A fan struck by a baseball at a minor league ballpark is not barred from suing over the injury, a New Mexico court has ruled.
The New Mexico Court of Appeals declined to adopt the so-called “baseball rule” under which ballparks are shielded from most injury suits brought by spectators.
The case involved a four-year old boy whose skull was fractured when he was hit by a home run ball while eating in a picnic area of a minor league ball park during a batting practice.
The boy’s family sued the team, the player who hit the ball and the city. They argued against the baseball rule that the defendants had some responsibility for safety and that in this case were negligent in not providing safety netting for the picnc area and in not warning about the potential danger.
The team and the city argued that the player was only doing what he was supposed to do and that the ballpark had only a limited duty to protect spectators, an obligation it had fulfilled by putting up netting in other areas considered more dangerous. They cited other states’ cases that adequate screening of the most dangerous seats
immunizes stadium owners from liability regardless of how the injury occurs.
But the New Mexico court, in an opinion written by Chief Justice Cynthia Fry, declined to adopt the baseball rule, calling it outdated because it ignores the ability of juries to decide such cases on the facts.

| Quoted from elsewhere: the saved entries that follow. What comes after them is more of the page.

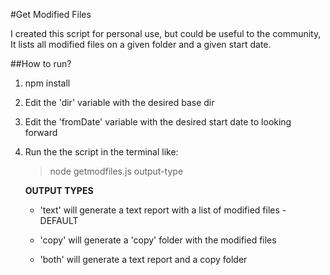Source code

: #Get Modified Files

I created this script for personal use, but could be useful to the community,
It lists all modified files on a given folder and a given start date.

##How to run?

1. npm install 
2. Edit the 'dir' variable with the desired base dir
3. Edit the 'fromDate' variable with the desired start date to looking forward
4. Run the the script in the terminal like:

	>node getmodfiles.js output-type

	**OUTPUT TYPES**

    * 'text' will generate a text report with a list of modified files - DEFAULT

    * 'copy' will generate a 'copy' folder with the modified files

    * 'both' will generate a text report and a copy folder

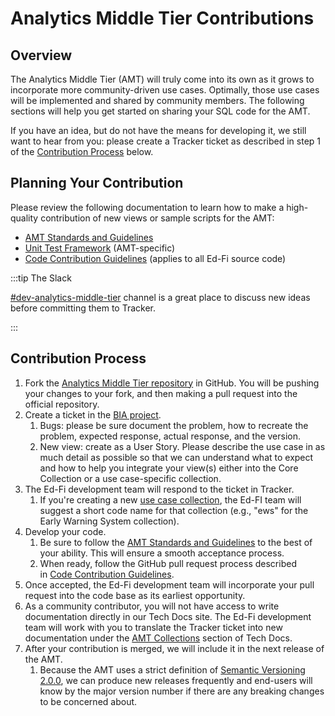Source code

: # Analytics Middle Tier Contributions

## Overview

The Analytics Middle Tier (AMT) will truly come into its own as it grows to
incorporate more community-driven use cases. Optimally, those use cases will be
implemented and shared by community members. The following sections will help
you get started on sharing your SQL code for the AMT.

If you have an idea, but do not have the means for developing it, we still want
to hear from you: please create a Tracker ticket as described in step 1 of
the [Contribution
Process](http://techdocs.ed-fi.org/#contribution-process) below.

## Planning Your Contribution

Please review the following documentation to learn how to make a high-quality
contribution of new views or sample scripts for the AMT:

* [AMT Standards and
    Guidelines](https://edfi.atlassian.net/wiki/display/EDFITOOLS/AMT+Standards+and+Guidelines)
* [Unit Test
    Framework](https://edfi.atlassian.net/wiki/display/EDFITOOLS/Unit+Test+Framework) (AMT-specific)
* [Code Contribution
    Guidelines](https://edfi.atlassian.net/wiki/display/ETKB/Code+Contribution+Guidelines) (applies
    to all Ed-Fi source code)

:::tip The Slack

[#dev-analytics-middle-tier](https://ed-fi-alliance.slack.com/archives/CS82215JB)
channel is a great place to discuss new ideas before committing them to
Tracker.

:::

## Contribution Process

1. Fork the [Analytics Middle Tier
    repository](https://github.com/Ed-Fi-Alliance-OSS/Ed-Fi-Analytics-Middle-Tier) in
    GitHub. You will be pushing your changes to your fork, and then making a
    pull request into the official repository.
2. Create a ticket in the [BIA project](https://tracker.ed-fi.org/browse/BIA).
    1. Bugs: please be sure document the problem, how to recreate the problem,
        expected response, actual response, and the version.
    2. New view: create as a User Story. Please describe the use case in as
        much detail as possible so that we can understand what to expect and how
        to help you integrate your view(s) either into the Core Collection or a
        use case-specific collection.
3. The Ed-Fi development team will respond to the ticket in Tracker.
    1. If you're creating a new [use case
        collection](https://edfi.atlassian.net/wiki/display/EDFITOOLS/AMT+Collections),
        the Ed-FI team will suggest a short code name for that collection (e.g.,
        "ews" for the Early Warning System collection).
4. Develop your code.
    1. Be sure to follow the [AMT Standards and
        Guidelines](https://edfi.atlassian.net/wiki/display/EDFITOOLS/AMT+Standards+and+Guidelines) to
        the best of your ability. This will ensure a smooth acceptance process.
    2. When ready, follow the GitHub pull request process described in [Code
        Contribution
        Guidelines](https://edfi.atlassian.net/wiki/display/ETKB/Code+Contribution+Guidelines).
5. Once accepted, the Ed-Fi development team will incorporate your pull request
    into the code base as its earliest opportunity.
6. As a community contributor, you will not have access to write documentation
    directly in our Tech Docs site. The Ed-Fi development team will work with
    you to translate the Tracker ticket into new documentation under the [AMT
    Collections](https://edfi.atlassian.net/wiki/display/EDFITOOLS/AMT+Collections) section
    of Tech Docs.
7. After your contribution is merged, we will include it in the next release of
    the AMT.
    1. Because the AMT uses a strict definition of [Semantic Versioning
        2.0.0](https://semver.org/#semantic-versioning-200), we can produce new
        releases frequently and end-users will know by the major version number
        if there are any breaking changes to be concerned about.
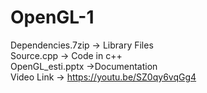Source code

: # OpenGL-1

Dependencies.7zip -> Library Files </br>
Source.cpp        -> Code in c++ </br>
OpenGL_esti.pptx  ->Documentation </br>
Video Link  -> https://youtu.be/SZ0qy6vqGg4 </br>
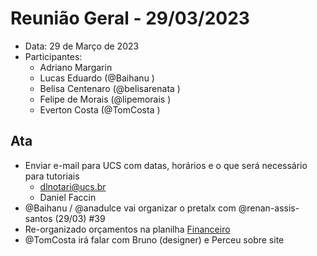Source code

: # Reunião Geral - 29/03/2023

- Data: 29 de Março de 2023  
- Participantes:
    - Adriano Margarin 
    - Lucas Eduardo (@Baihanu )
    - Belisa Centenaro (@belisarenata )
    - Felipe de Morais (@lipemorais )
    - Everton Costa (@TomCosta )
    
## Ata

- Enviar e-mail para UCS com datas, horários e o que será necessário para tutoriais
    - dlnotari@ucs.br
    - Daniel Faccin
- @Baihanu  / @anadulce  vai organizar o pretalx com @renan-assis-santos (29/03) #39 
- Re-organizado orçamentos na planilha [Financeiro](https://docs.google.com/spreadsheets/d/1TgYy1h9c9XHuJ0saMbA-9GzgKfLqyFsl/edit#gid=1951613679)
- @TomCosta irá falar com Bruno (designer) e Perceu sobre site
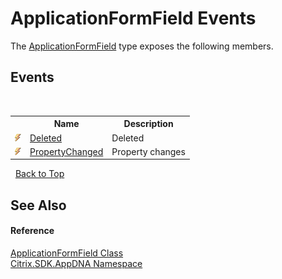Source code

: # ApplicationFormField Events
 

The <a href="cf0e2e3c-35e5-33f1-ec47-81035ed4081b">ApplicationFormField</a> type exposes the following members.


## Events
&nbsp;<table><tr><th></th><th>Name</th><th>Description</th></tr><tr><td>![Public event](media/pubevent.gif "Public event")</td><td><a href="907c48f9-b96d-5170-562e-9207627c3e02">Deleted</a></td><td>
Deleted</td></tr><tr><td>![Public event](media/pubevent.gif "Public event")</td><td><a href="3d29caf6-b43c-9aa8-e59f-9195f3a51dd7">PropertyChanged</a></td><td>
Property changes</td></tr></table>&nbsp;
<a href="#applicationformfield-events">Back to Top</a>

## See Also


#### Reference
<a href="cf0e2e3c-35e5-33f1-ec47-81035ed4081b">ApplicationFormField Class</a><br /><a href="fe2d265b-410b-8b11-1eb4-a790e0b062bf">Citrix.SDK.AppDNA Namespace</a><br />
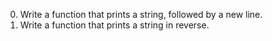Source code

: 0. Write a function that prints a string, followed by a new line.
1. Write a function that prints a string in reverse.
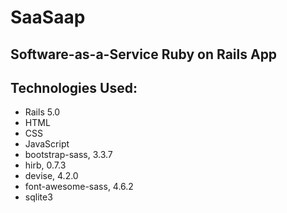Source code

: #  SaaSaap 

## Software-as-a-Service Ruby on Rails App

## Technologies Used: 
 -   Rails 5.0
 -   HTML 
 -   CSS
 -   JavaScript
 -   bootstrap-sass, 3.3.7
 -   hirb, 0.7.3
 -   devise, 4.2.0
 -   font-awesome-sass, 4.6.2
 -   sqlite3
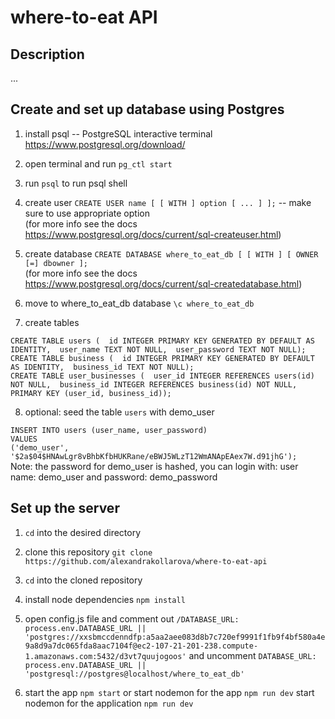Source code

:# where-to-eat API

## Description

...

## Create and set up database using Postgres

1. install psql -- PostgreSQL interactive terminal <https://www.postgresql.org/download/>

2. open terminal and run `pg_ctl start`

3. run `psql` to run psql shell

4. create user `CREATE USER name [ [ WITH ] option [ ... ] ];` -- make sure to use appropriate option  
   (for more info see the docs <https://www.postgresql.org/docs/current/sql-createuser.html>)

5. create database `CREATE DATABASE where_to_eat_db [ [ WITH ] [ OWNER [=] dbowner ];`  
   (for more info see the docs <https://www.postgresql.org/docs/current/sql-createdatabase.html>)

6. move to where_to_eat_db database `\c where_to_eat_db`

7. create tables

`CREATE TABLE users (  id INTEGER PRIMARY KEY GENERATED BY DEFAULT AS IDENTITY,  user_name TEXT NOT NULL,  user_password TEXT NOT NULL);`  
`CREATE TABLE business (  id INTEGER PRIMARY KEY GENERATED BY DEFAULT AS IDENTITY,  business_id TEXT NOT NULL);`  
`CREATE TABLE user_businesses (  user_id INTEGER REFERENCES users(id) NOT NULL,  business_id INTEGER REFERENCES business(id) NOT NULL,  PRIMARY KEY (user_id, business_id));`

8. optional: seed the table `users` with demo_user  

`INSERT INTO users (user_name, user_password)`  
    `VALUES`  
        `('demo_user', '$2a$04$HNAwLgr8vBhbKfbHUKRane/eBWJ5WLzT12WmANApEAex7W.d91jhG');`  
Note: the password for demo_user is hashed, you can login with:
  user name: demo_user and password: demo_password

## Set up the server

1. `cd` into the desired directory

2. clone this repository `git clone https://github.com/alexandrakollarova/where-to-eat-api`

3. `cd` into the cloned repository

4. install node dependencies `npm install`

5. open config.js file and comment out
`/DATABASE_URL: process.env.DATABASE_URL || 'postgres://xxsbmccdenndfp:a5aa2aee083d8b7c720ef9991f1fb9f4bf580a4e9a8d9a7dc065fda8aac7104f@ec2-107-21-201-238.compute-1.amazonaws.com:5432/d3vt7quujogoos'`
and uncomment
`DATABASE_URL: process.env.DATABASE_URL || 'postgresql://postgres@localhost/where_to_eat_db'`

6. start the app `npm start` or start nodemon for the app `npm run dev` start nodemon for the application `npm run dev`
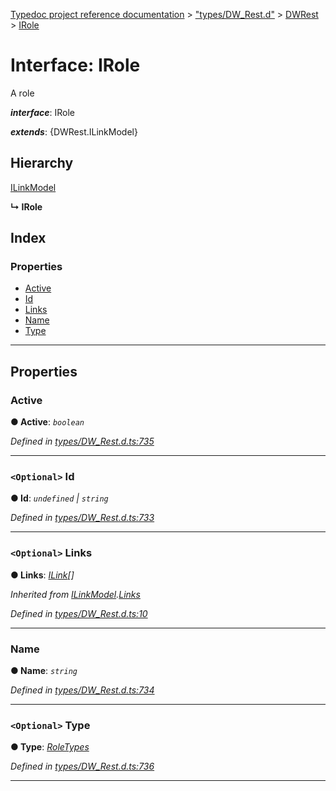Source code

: [Typedoc project reference documentation](../README.md) > ["types/DW_Rest.d"](../modules/_types_dw_rest_d_.md) > [DWRest](../modules/_types_dw_rest_d_.dwrest.md) > [IRole](../interfaces/_types_dw_rest_d_.dwrest.irole.md)

# Interface: IRole

A role

*__interface__*: IRole

*__extends__*: {DWRest.ILinkModel}

## Hierarchy

 [ILinkModel](_types_dw_rest_d_.dwrest.ilinkmodel.md)

**↳ IRole**

## Index

### Properties

* [Active](_types_dw_rest_d_.dwrest.irole.md#active)
* [Id](_types_dw_rest_d_.dwrest.irole.md#id)
* [Links](_types_dw_rest_d_.dwrest.irole.md#links)
* [Name](_types_dw_rest_d_.dwrest.irole.md#name)
* [Type](_types_dw_rest_d_.dwrest.irole.md#type)

---

## Properties

<a id="active"></a>

###  Active

**● Active**: *`boolean`*

*Defined in [types/DW_Rest.d.ts:735](https://github.com/DocuWare/REST-Sample-TS/blob/master/src/types/DW_Rest.d.ts#L735)*

___
<a id="id"></a>

### `<Optional>` Id

**● Id**: *`undefined` \| `string`*

*Defined in [types/DW_Rest.d.ts:733](https://github.com/DocuWare/REST-Sample-TS/blob/master/src/types/DW_Rest.d.ts#L733)*

___
<a id="links"></a>

### `<Optional>` Links

**● Links**: *[ILink](_types_dw_rest_d_.dwrest.ilink.md)[]*

*Inherited from [ILinkModel](_types_dw_rest_d_.dwrest.ilinkmodel.md).[Links](_types_dw_rest_d_.dwrest.ilinkmodel.md#links)*

*Defined in [types/DW_Rest.d.ts:10](https://github.com/DocuWare/REST-Sample-TS/blob/master/src/types/DW_Rest.d.ts#L10)*

___
<a id="name"></a>

###  Name

**● Name**: *`string`*

*Defined in [types/DW_Rest.d.ts:734](https://github.com/DocuWare/REST-Sample-TS/blob/master/src/types/DW_Rest.d.ts#L734)*

___
<a id="type"></a>

### `<Optional>` Type

**● Type**: *[RoleTypes](../enums/_types_dw_rest_d_.dwrest.roletypes.md)*

*Defined in [types/DW_Rest.d.ts:736](https://github.com/DocuWare/REST-Sample-TS/blob/master/src/types/DW_Rest.d.ts#L736)*

___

Fry wrote that “there is no compelling reason to immunize the owners/occupiers of baseball stadiums. Comparative negligence
principles allow the fact finder to take into account the risks that spectators voluntarily accept when they attend baseball games as well as the ability of stadium owners to guard against unreasonable risks that are not essential to the game itself. By contrast, the approach embodied by the baseball rule ‘excludes an entire class of plaintiffs[,] bestows a subsidy on sophisticated business enterprises[ and] represents the central tenets of a bygone era.'”
The court said that rejection of the baseball rule is consistent with New Mexico law, which has recently “moved forcefully towards a public policy that defines duty under a universal standard of ordinary care, a standard which holds all citizens accountable for the reasonableness of their actions” and away from judicially declared immunity. Juries should decide such cases, the court said.
“While the baseball rule may have made sense during the era of the all-or-nothing contributory negligence doctrine, it no longer does. Under our present tort system, we discern no public policy reason to justify bestowing immunity on the business of baseball,” Fry concluded.